╭─ Raw data
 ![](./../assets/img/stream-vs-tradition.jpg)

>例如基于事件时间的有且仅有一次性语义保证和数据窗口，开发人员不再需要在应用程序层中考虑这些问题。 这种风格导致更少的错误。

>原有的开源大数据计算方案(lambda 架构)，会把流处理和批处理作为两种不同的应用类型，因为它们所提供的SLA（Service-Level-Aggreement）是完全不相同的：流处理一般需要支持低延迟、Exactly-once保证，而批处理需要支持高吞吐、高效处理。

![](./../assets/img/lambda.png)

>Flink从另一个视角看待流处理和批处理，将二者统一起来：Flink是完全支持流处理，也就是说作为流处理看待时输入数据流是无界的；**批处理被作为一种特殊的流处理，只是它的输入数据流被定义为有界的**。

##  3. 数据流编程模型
╰─
╭─ Raw data
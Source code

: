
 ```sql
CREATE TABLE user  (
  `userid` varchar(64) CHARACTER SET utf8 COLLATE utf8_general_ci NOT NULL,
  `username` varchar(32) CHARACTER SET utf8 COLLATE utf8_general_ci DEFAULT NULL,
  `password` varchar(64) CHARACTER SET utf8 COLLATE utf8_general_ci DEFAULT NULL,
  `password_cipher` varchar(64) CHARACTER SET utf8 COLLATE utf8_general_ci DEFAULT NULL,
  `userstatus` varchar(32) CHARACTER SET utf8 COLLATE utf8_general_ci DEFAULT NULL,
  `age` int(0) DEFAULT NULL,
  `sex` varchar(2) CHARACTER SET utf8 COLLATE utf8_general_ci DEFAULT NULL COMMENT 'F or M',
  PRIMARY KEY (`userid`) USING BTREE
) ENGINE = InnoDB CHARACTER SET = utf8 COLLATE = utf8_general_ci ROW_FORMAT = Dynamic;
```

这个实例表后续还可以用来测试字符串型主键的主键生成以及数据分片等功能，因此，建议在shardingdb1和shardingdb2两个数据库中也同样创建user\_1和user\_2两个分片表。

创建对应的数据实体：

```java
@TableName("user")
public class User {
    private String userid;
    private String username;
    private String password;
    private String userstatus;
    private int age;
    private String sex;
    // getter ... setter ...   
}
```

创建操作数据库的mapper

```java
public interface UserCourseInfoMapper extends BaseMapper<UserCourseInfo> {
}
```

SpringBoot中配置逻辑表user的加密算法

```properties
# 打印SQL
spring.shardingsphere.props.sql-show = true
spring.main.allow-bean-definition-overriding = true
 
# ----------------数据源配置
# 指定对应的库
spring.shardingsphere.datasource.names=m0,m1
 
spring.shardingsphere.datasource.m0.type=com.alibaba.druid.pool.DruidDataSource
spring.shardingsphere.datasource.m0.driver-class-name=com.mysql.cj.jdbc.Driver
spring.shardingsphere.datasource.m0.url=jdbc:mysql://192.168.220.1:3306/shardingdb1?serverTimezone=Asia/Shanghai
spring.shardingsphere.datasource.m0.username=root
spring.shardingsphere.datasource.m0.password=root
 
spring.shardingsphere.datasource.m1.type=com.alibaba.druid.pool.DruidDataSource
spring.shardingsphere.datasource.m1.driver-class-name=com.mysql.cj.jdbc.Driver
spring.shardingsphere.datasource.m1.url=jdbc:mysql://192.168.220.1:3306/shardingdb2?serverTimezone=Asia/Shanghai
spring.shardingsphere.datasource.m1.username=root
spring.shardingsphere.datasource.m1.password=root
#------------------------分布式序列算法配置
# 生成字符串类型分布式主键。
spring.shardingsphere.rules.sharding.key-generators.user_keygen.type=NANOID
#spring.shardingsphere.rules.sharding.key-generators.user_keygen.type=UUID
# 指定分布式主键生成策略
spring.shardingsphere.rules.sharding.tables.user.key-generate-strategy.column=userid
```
╰─
### Task to carry out
Go through the entries above and copy every line containing "class".

### Your solution
public class User {
spring.shardingsphere.datasource.m0.driver-class-name=com.mysql.cj.jdbc.Driver
spring.shardingsphere.datasource.m1.driver-class-name=com.mysql.cj.jdbc.Driver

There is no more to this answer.